La restructuration et la nouvelle définition des responsabilités auxquelles les pouvoirs publics doivent se livrer établiront les bases d’une économie et d’une société plus fortes. Les problèmes relatifs aux enfants, en particulier concernant la santé, l’éducation et la protection sociale, sont traités autant que possible en priorité, et la situation des enfants ne peut que s’améliorer dans une nation compétente et autonome.

Lorsque le projet de loi sur l’enfance sera adopté, la base de la protection juridique de l’enfant sera en place. C’est une condition préalable très importante à la mise en œuvre complète de la Convention. Bien entendu, les garanties juridiques en soi ne sont pas suffisantes et il est nécessaire de comprendre ces objectifs optimaux et de les adapter à la capacité réelle d’action et aux ressources humaines disponibles; or, l’Érythrée souffre actuellement d’un déficit de ressources.

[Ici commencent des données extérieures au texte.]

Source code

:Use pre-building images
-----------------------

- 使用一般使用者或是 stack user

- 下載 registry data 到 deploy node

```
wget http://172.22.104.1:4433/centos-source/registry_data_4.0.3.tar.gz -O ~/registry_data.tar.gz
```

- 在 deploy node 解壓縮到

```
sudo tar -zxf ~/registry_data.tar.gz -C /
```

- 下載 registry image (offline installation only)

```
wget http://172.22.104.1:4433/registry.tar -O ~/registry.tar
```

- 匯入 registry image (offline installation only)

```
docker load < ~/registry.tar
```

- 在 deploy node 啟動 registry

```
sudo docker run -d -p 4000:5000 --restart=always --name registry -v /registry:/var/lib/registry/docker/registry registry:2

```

On constate l’existence d’une foi puissante et raisonnable dans la tâche de reconstruction et de développement de la nation à laquelle se consacrent les responsables, qui permet de surmonter beaucoup d’obstacles. Mais il y a des limites qu’il convient d’admettre avec réalisme.

Comme il a été expliqué en détail dans le présent rapport, une grande partie des progrès réalisés concernent les enfants érythréens touchés par la guerre. L’engagement de l’Érythrée envers sa jeune génération s’est révélé fort, et il ne peut sortir de tout cela que des enfants plus sains, mieux éduqués et plus heureux, aptes à relever avec confiance les défis de l’âge adulte.